The little child in us knows it’s insecurity (or lack of security) and lack of self-esteem.

It comes from the underlying worldview that people are out there to hurt us making us pessimistic and bitter. Allow me to peel a few more layers on this subject matter.

Own Your Uniqueness And That Of Your Partner

To all Indians finding themselves new in the dating pool, not knowing how to communicate, and unable to keep their pessimism in check, I want to say this.

Own your uniqueness.

Own your exoticness.

Own your mystery.

The world’s not so bad.

All people are different people, but they still deal with similar burdens of stress and anxiety.

And while having a partner to help you manage it makes it a whole lot better, no one wants more stress than what is on their plate.

The desire to be loved and be understood is fair, but don’t be so fixated on your needs that everything is about you and you’re shut off to the beauty of cooperation, intimacy, and tango.

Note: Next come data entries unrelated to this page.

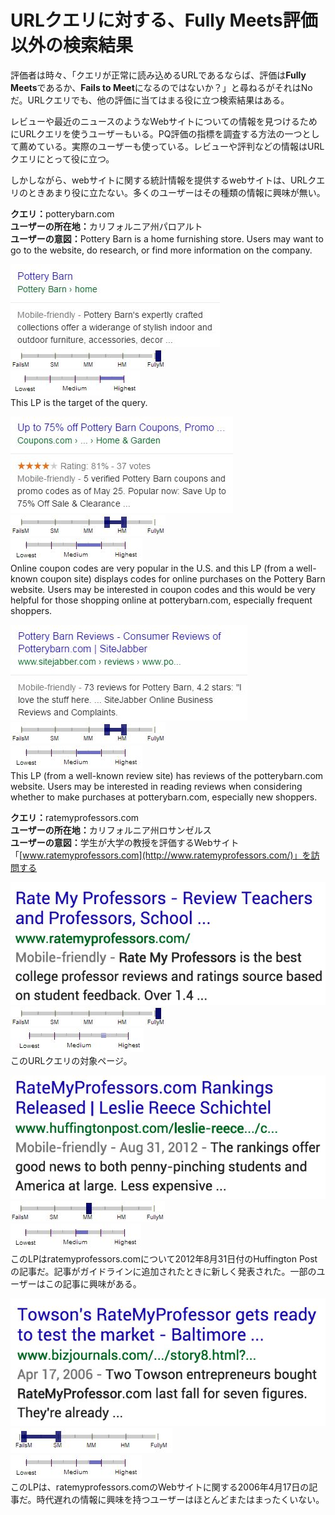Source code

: # URLクエリに対する、Fully Meets評価以外の検索結果

評価者は時々、「クエリが正常に読み込めるURLであるならば、評価は**Fully Meets**であるか、**Fails to Meet**になるのではないか？」と尋ねるがそれはNoだ。URLクエリでも、他の評価に当てはまる役に立つ検索結果はある。

レビューや最近のニュースのようなWebサイトについての情報を見つけるためにURLクエリを使うユーザーもいる。PQ評価の指標を調査する方法の一つとして薦めている。実際のユーザーも使っている。レビューや評判などの情報はURLクエリにとって役に立つ。

しかしながら、webサイトに関する統計情報を提供するwebサイトは、URLクエリのときあまり役に立たない。多くのユーザーはその種類の情報に興味が無い。

<div class="examples">
<div class="example">

**クエリ：**<span class="query">potterybarn.com</span>  
**ユーザーの所在地：**<!-- -->カリフォルニア州パロアルト  
**ユーザーの意図：**<!-- -->Pottery Barn is a home furnishing store. Users may want to go to the website, do research, or find more information on the company.

<div class="results">
<div class="result">

![](../images/img760.jpg)  
![needs met scale - fully meets](../images/fullym.jpg)  
![page quality scale - high - wide range](../images/high-wide.jpg)  
This LP is the target of the query.

</div>
<div class="result">

![](../images/img763.jpg)  
![needs met scale - moderately meets+ - narrow range](../images/mm+narrow.jpg)  
![page quality scale - medium- wide range](../images/medium-wide.jpg)  
Online coupon codes are very popular in the U.S. and this LP (from a well-known coupon site) displays codes for online purchases on the Pottery Barn website. Users may be interested in coupon codes and this would be very helpful for those shopping online at potterybarn.com, especially frequent shoppers.

</div>
<div class="result">

![](../images/img766.jpg)  
![needs met scale - moderately meets+ - narrow range](../images/mm+narrow.jpg)  
![page quality scale - medium- wide range](../images/medium-wide.jpg)  
This LP (from a well-known review site) has reviews of the potterybarn.com website. Users may be interested in reading reviews when considering whether to make purchases at potterybarn.com, especially new shoppers.

</div>
</div>
</div>
<div class="example">

**クエリ：**<span class="query">ratemyprofessors.com</span>  
**ユーザーの所在地：**<!-- -->カリフォルニア州ロサンゼルス  
**ユーザーの意図：**<!-- -->学生が大学の教授を評価するWebサイト「[www.ratemyprofessors.com](http://www.ratemyprofessors.com/)」を訪問する

<div class="results">
<div class="result">

![](../images/img769.jpg)  
![needs met scale - fully meets](../images/fullym.jpg)  
![page quality scale - high](../images/high.jpg)  
このURLクエリの対象ページ。

</div>
<div class="result">

![](../images/img772.jpg)  
![needs met scale - moderately meets](../images/mm.jpg)  
![page quality scale - medium - narrow range](../images/medium-narrow.jpg)  
このLPはratemyprofessors.comについて2012年8月31日付のHuffington Postの記事だ。記事がガイドラインに追加されたときに新しく発表された。一部のユーザーはこの記事に興味がある。

</div>
<div class="result">

![](../images/img775.jpg)  
![needs met scale - fails to meet - wide range](../images/failsm-wide.jpg)  
![page quality scale - medium+ - narrow range](../images/medium+narrow.jpg)  
このLPは、ratemyprofessors.comのWebサイトに関する2006年4月17日の記事だ。時代遅れの情報に興味を持つユーザーはほとんどまたはまったくいない。

</div>
</div>
</div>
</div>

As a general rule of thumb, every time you seem to be intrinsically disappointed in yourself because of unmet expectations, ask yourself the following questions.

  • Does the other person know that my expectations are unmanaged?

  • Do I know their expectations of me?

  • Did I manage all of their expectations?

And if in any of the above questions, the answer comes up to be a No, maybe there’s an ego issue that needs to be checked at the gate.

Your Partner Is Not Your Parent

When a relationship fails, it’s because of a large number of reasons. And for bonds that never turn into intimate relationships, it’s largely because of unmet expectations.

Usually when a relationship doesn’t work out, we blame the other for being so.

We tend to forget that people out there are neither there to hurt us nor fulfill our expectations.

Our sense of insecurity comes as a natural response to the desire of the child within us to seek attention.

We let our attachment styles dictate the expectations we keep from our future relationships as if the job to heal us of our childhood traumas and injuries is of our partners.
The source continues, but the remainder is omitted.